Regarding the total, the rural population has been reduced by nearly half since the early 1980s. Persistent inequalities between living conditions in “the countryside” and the “city” are at the heart of the problem.
Reasons for exodus
The decrease in the rural population is not exclusive to Cuba. Nor is it a new phenomenon. The trend, which manifested itself throughout the 20th century, was accentuated after the Revolution in 1959, thanks to the opening and diversification of study and employment opportunities outside these communities, which promoted the social mobility of its inhabitants. This was the case of mass access to secondary education and universities: the latter, all located in provincial capitals.

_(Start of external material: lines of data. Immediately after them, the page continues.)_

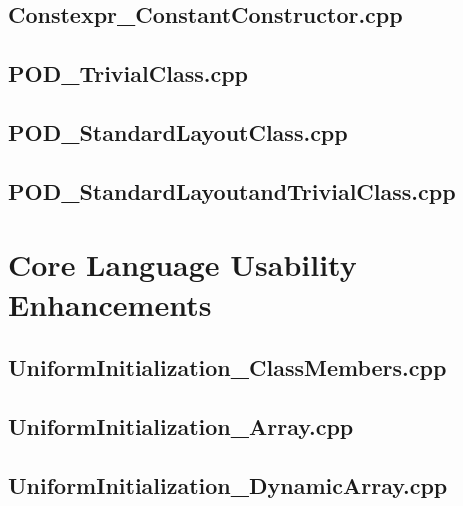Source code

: \documentclass[11pt]{report}
\newcommand{\Cpp}{\lstset{language=C++,keywordstyle=\bfseries,breaklines,breakindent=30pt}}
\begin{document}
\begin{appendix}
\subsection{Constexpr\_ConstantConstructor.cpp}
\label{Constexpr_ConstantConstructor}


\subsection{POD\_TrivialClass.cpp}
\label{POD_TrivialClass}


\subsection{POD\_StandardLayoutClass.cpp}
\label{POD_StandardLayoutClass}


\subsection{POD\_StandardLayoutandTrivialClass.cpp}
\label{POD_StandardLayoutandTrivialClass}


\section{Core Language Usability Enhancements}
\label{Appendix: corelanguage usabiliy enhancements}

\Cpp

\subsection{UniformInitialization\_ClassMembers.cpp}
\label{UniformInitialization_ClassMembers}


\subsection{UniformInitialization\_Array.cpp}
\label{UniformInitialization_Array}


\subsection{UniformInitialization\_DynamicArray.cpp}
\label{UniformInitialization_DynamicArray}



\end{appendix}
\end{document}
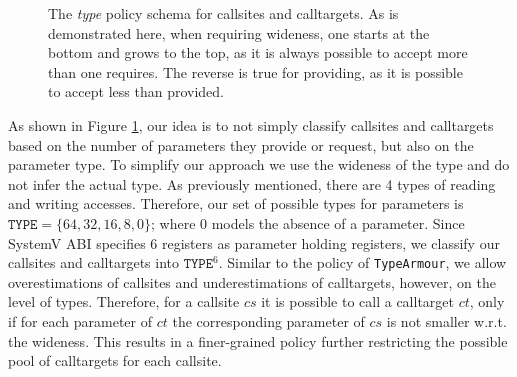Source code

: \begin{figure}[!h]
{
}
\caption{The \emph{type} policy schema for callsites and calltargets. As is demonstrated here, when requiring wideness, one starts at the bottom and grows to the 
top, as it is always possible to accept more than one requires. The reverse is true for providing, as it is possible to accept less than provided.}
\label{fig:TYPEschema}
\end{figure}
As shown in Figure \ref{fig:TYPEschema}, our idea is to not simply classify callsites and calltargets based on the number of parameters they provide or 
request, but also on the parameter type. To simplify our approach we use the wideness of the type and do not infer the actual type.
As previously mentioned, there are 4 types of reading and writing accesses. Therefore, our set of possible types for parameters is $\texttt{TYPE} = \{64, 32, 16, 8, 0\}$; 
where 0 models the absence of a parameter. Since SystemV ABI specifies 6 registers as parameter holding 
registers, we classify our callsites and calltargets into $\texttt{TYPE}^6$.
Similar to the policy of \texttt{TypeArmour}, we allow overestimations of callsites and underestimations of calltargets, however, on the level of types. Therefore, for a 
callsite $cs$ it is possible to call a calltarget $ct$, only if for each parameter of $ct$ the corresponding parameter of $cs$ is not smaller w.r.t. the wideness.
This results in a finer-grained policy further restricting the possible pool of calltargets for each callsite.



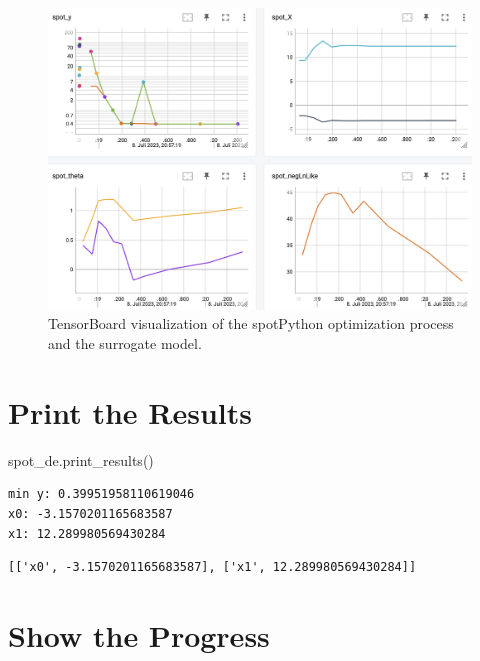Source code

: \documentclass[
  letterpaper,
  DIV=11,
  numbers=noendperiod]{scrreprt}
\newenvironment{Shaded}{\begin{snugshade}}{\end{snugshade}}
\newcommand{\NormalTok}[1]{\textcolor[rgb]{0.00,0.23,0.31}{#1}}
\begin{document}
\begin{figure}

{\centering \includegraphics[width=1\textwidth,height=\textheight]{figures_static/05_tensorboard_01.png}

}

\caption{TensorBoard visualization of the spotPython optimization
process and the surrogate model.}

\end{figure}

\hypertarget{print-the-results-2}{%
\section{Print the Results}\label{print-the-results-2}}

\begin{Shaded}
\begin{Highlighting}[]
\NormalTok{spot\_de.print\_results()}
\end{Highlighting}
\end{Shaded}

\begin{verbatim}
min y: 0.39951958110619046
x0: -3.1570201165683587
x1: 12.289980569430284
\end{verbatim}

\begin{verbatim}
[['x0', -3.1570201165683587], ['x1', 12.289980569430284]]
\end{verbatim}

\hypertarget{show-the-progress-1}{%
\section{Show the Progress}\label{show-the-progress-1}}
\end{document}
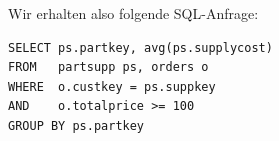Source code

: Wir erhalten also folgende SQL-Anfrage:

\begin{lstlisting}[mathescape]
SELECT ps.partkey, avg(ps.supplycost)
FROM   partsupp ps, orders o
WHERE  o.custkey = ps.suppkey 
AND    o.totalprice >= 100
GROUP BY ps.partkey
\end{lstlisting}



%
%
%




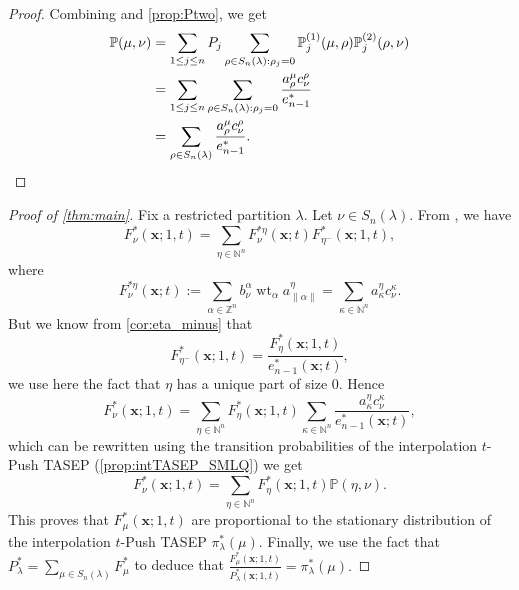 \documentclass[12pt]{amsart}
\theoremstyle{definition}
\newcommand{\bfx}{\boldsymbol{x}}
\DeclareMathOperator{\wt}{wt}
\newcommand{\ZZ}{\mathbb Z}
\newcommand{\NN}{\mathbb N}
\newcommand{\PP}{\mathbb P}
\newcommand{\PPone}[1]{\mathbb P^{(1)}_{#1}}
\newcommand{\PPtwo}[1]{\mathbb P^{(2)}_{#1}}
\def\LW#1{(\textcolor{teal}{LW:#1})}
\def\HBD#1{(\textcolor{violet}{HBD:#1})}
\begin{document}
\begin{proof}
    Combining 
    \cite[Lemma 5.4]{AyyerMartinWilliams2025}
     and \cref{prop:Ptwo}, we get
    \begin{align*}
    \PP(\mu,\nu)
    &=\sum_{1\leq j\leq n}P_j\sum_{\rho\in S_n(\lambda):\rho_j=0}\PPone{j}(\mu,\rho)\PPtwo{j}(\rho,\nu)\\
    &=\sum_{1\leq j\leq n}\sum_{\rho\in S_n(\lambda):\rho_j=0}  \frac{a^\mu_\rho c^\rho_{\nu}}{e^*_{n-1}}\\
    &=\sum_{\rho\in S_n(\lambda)}  \frac{a^\mu_\rho c^\rho_{\nu}}{e^*_{n-1}}.\qedhere
\end{align*}
\end{proof}

\begin{proof}[Proof of \cref{thm:main}]
Fix a restricted partition $\lambda$.
Let $\nu\in S_n(\lambda)$.
From 
\cite[Theorem 1.15 and Lemma 5.6]{BenDaliWilliams2025}, 
we have
 \begin{equation*}
   F^*_\nu(\bfx;1,t)=\sum_{\eta\in\NN^n}{F^{*\eta}_\nu}(\bfx;t) F^*_{\eta^{-}}(\bfx;1,t), 
 \end{equation*}
 where 
 $$F^{*\eta}_{\nu}(\bfx;t) :=\sum_{\alpha\in\ZZ^n}b_\nu^\alpha \wt_\alpha a^\eta_{\lVert \alpha\rVert}=\sum_{\kappa\in \NN^n}a_\kappa^\eta c^\kappa_\nu .$$
But we know from 
\cref{cor:eta_minus} that
$$F^*_{\eta^-}(\bfx;1,t)=\frac{F^*_{\eta}(\bfx;1,t)}{e_{n-1}^*(\bfx;t)},$$
we use here the fact that $\eta$ has a unique part of size 0.
Hence
\begin{equation*}
   F^*_\nu(\bfx;1,t)=\sum_{\eta\in\NN^n}F^*_{\eta}(\bfx;1,t)\sum_{\kappa\in \NN^n}\frac{a_\kappa^\eta c^\kappa_\nu}{e_{n-1}^*(\bfx;t)},
 \end{equation*}
which can be rewritten using the transition probabilities of the interpolation $t$-Push TASEP (\cref{prop:intTASEP_SMLQ}) we get
\begin{equation*}
   F^*_\nu(\bfx;1,t)=\sum_{\eta\in\NN^n}F^*_{\eta}(\bfx;1,t)\PP(\eta,\nu).
 \end{equation*}
This proves that $F^*_\mu(\bfx;1,t)$ are proportional to the stationary distribution of the interpolation $t$-Push TASEP $\pi^*_\lambda(\mu)$.
Finally, we use 
the fact that 
$P^*_\lambda=\sum_{\mu\in S_n(\lambda)}F^*_\mu$ to deduce that $\frac{F^*_\mu(\bfx;1,t)}{P^*_\lambda(\bfx;1,t)}=\pi^*_\lambda(\mu).$
\end{proof}
\end{document}
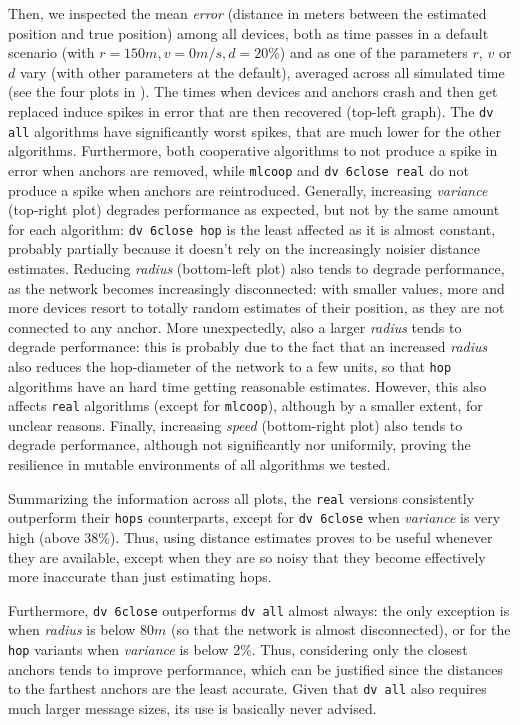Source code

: \documentclass[runningheads]{llncs}
\begin{document}
Then, we inspected the mean \emph{error} (distance in meters between the estimated position and true position) among all devices, both as time passes in a default scenario (with $r = 150m, v = 0m/s, d=20\%$) and as one of the parameters $r$, $v$ or $d$ vary (with other parameters at the default), averaged across all simulated time (see the four plots in ).
The times when devices and anchors crash and then get replaced induce spikes in error that are then recovered (top-left graph). The \texttt{dv all} algorithms have significantly worst spikes, that are much lower for the other algorithms. Furthermore, both cooperative algorithms to not produce a spike in error when anchors are removed, while \texttt{mlcoop} and \texttt{dv 6close real} do not produce a spike when anchors are reintroduced.
Generally, increasing \emph{variance} (top-right plot) degrades performance as expected, but not by the same amount for each algorithm: \texttt{dv 6close hop} is the least affected as it is almost constant, probably partially because it doesn't rely on the increasingly noisier distance estimates. Reducing \emph{radius} (bottom-left plot) also tends to degrade performance, as the network becomes increasingly disconnected: with  smaller values, more and more devices resort to totally random estimates of their position, as they are not connected to any anchor. More unexpectedly, also a larger \emph{radius} tends to degrade performance: this is probably due to the fact that an increased \emph{radius} also reduces the hop-diameter of the network to a few units, so that \texttt{hop} algorithms have an hard time getting reasonable estimates. However, this also affects \texttt{real} algorithms (except for \texttt{mlcoop}), although by a smaller extent, for unclear reasons. Finally, increasing \emph{speed} (bottom-right plot) also tends to degrade performance, although not significantly nor uniformily, proving the resilience in mutable environments of all algorithms we tested.

Summarizing the information across all plots, the \texttt{real} versions consistently outperform their \texttt{hops} counterparts, except for \texttt{dv 6close} when \emph{variance} is very high (above $38\%$). Thus, using distance estimates proves to be useful whenever they are available, except when they are so noisy that they become effectively more inaccurate than just estimating hops.

Furthermore, \texttt{dv 6close} outperforms \texttt{dv all} almost always: the only exception is when \emph{radius} is below $80m$ (so that the network is almost disconnected), or for the \texttt{hop} variants when \emph{variance} is below $2\%$. Thus, considering only the closest anchors tends to improve performance, which can be justified since the distances to the farthest anchors are the least accurate. Given that \texttt{dv all} also requires much larger message sizes, its use is basically never advised.
\end{document}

Since then, depopulation has continued; also due to other causes.
In the last Population and Housing Census, in 2012, 6,417 rural settlements were counted in the country. Of the total, half were located in the eastern provinces. Holguín reported the largest number, with more than a thousand.
Historically, regional asymmetries have existed in terms of economic development in Cuba. These have been verified between provinces (the eastern ones compared to those in the center and west); between rural and urban areas; and, within the rural setting, between the plains and the mountains. Havana continues to be ahead in terms of economic development from the rest of Cuba. Between the West and the East, the differences are historical, while the eastern provinces have a broader agrarian economic base than the central and western provinces, in general.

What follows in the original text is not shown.